(Your assignment):
Copy the data exactly from the line that contains "The following algorithm" through the line that contains "Recovery from Preemption", keeping both end lines and leaving out everything else.

━━ The records

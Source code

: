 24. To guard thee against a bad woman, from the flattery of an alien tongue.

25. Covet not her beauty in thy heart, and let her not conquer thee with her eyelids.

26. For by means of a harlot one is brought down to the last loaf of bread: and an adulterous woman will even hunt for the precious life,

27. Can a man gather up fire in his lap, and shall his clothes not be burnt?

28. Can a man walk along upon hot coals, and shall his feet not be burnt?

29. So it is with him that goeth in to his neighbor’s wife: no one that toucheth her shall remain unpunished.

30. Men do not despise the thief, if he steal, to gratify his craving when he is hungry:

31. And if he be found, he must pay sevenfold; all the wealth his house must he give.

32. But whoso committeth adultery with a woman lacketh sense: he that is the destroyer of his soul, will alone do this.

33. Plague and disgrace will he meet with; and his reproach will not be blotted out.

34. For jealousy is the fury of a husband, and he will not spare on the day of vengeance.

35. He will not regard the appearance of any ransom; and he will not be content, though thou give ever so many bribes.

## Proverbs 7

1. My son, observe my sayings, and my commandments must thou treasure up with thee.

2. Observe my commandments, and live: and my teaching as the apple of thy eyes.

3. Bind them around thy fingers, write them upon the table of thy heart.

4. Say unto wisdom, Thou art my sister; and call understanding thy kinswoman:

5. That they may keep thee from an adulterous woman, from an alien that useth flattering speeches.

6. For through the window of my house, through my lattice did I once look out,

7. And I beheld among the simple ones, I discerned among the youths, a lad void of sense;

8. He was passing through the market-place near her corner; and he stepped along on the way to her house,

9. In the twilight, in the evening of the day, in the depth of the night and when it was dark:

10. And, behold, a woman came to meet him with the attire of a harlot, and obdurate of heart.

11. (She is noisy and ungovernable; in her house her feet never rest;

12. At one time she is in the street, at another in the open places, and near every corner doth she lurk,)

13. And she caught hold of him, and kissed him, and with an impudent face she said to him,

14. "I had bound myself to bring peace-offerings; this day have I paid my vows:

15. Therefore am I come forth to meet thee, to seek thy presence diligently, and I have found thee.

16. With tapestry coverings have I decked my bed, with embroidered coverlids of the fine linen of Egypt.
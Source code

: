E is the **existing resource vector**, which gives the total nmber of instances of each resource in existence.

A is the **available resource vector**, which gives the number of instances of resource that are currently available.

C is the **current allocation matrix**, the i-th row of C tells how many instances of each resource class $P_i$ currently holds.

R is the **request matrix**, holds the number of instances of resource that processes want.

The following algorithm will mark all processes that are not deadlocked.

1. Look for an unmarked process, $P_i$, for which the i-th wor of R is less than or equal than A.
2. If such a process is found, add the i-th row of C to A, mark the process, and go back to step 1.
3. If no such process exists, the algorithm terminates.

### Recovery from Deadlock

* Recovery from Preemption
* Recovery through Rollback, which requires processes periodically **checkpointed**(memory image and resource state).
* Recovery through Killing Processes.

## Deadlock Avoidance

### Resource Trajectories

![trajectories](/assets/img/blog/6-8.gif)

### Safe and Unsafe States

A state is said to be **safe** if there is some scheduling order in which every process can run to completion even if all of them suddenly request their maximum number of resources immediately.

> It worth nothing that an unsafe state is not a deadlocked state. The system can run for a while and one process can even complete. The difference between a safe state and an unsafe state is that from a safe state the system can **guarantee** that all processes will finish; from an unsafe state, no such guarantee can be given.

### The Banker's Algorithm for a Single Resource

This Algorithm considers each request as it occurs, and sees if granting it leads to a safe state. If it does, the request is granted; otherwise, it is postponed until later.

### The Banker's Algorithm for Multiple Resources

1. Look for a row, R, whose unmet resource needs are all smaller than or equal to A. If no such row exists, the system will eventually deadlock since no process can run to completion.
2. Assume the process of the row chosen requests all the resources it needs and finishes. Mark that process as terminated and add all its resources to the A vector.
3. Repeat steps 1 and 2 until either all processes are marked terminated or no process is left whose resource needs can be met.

━━━━

(Your solution):
The following algorithm will mark all processes that are not deadlocked.

1. Look for an unmarked process, $P_i$, for which the i-th wor of R is less than or equal than A.
2. If such a process is found, add the i-th row of C to A, mark the process, and go back to step 1.
3. If no such process exists, the algorithm terminates.

### Recovery from Deadlock

* Recovery from Preemption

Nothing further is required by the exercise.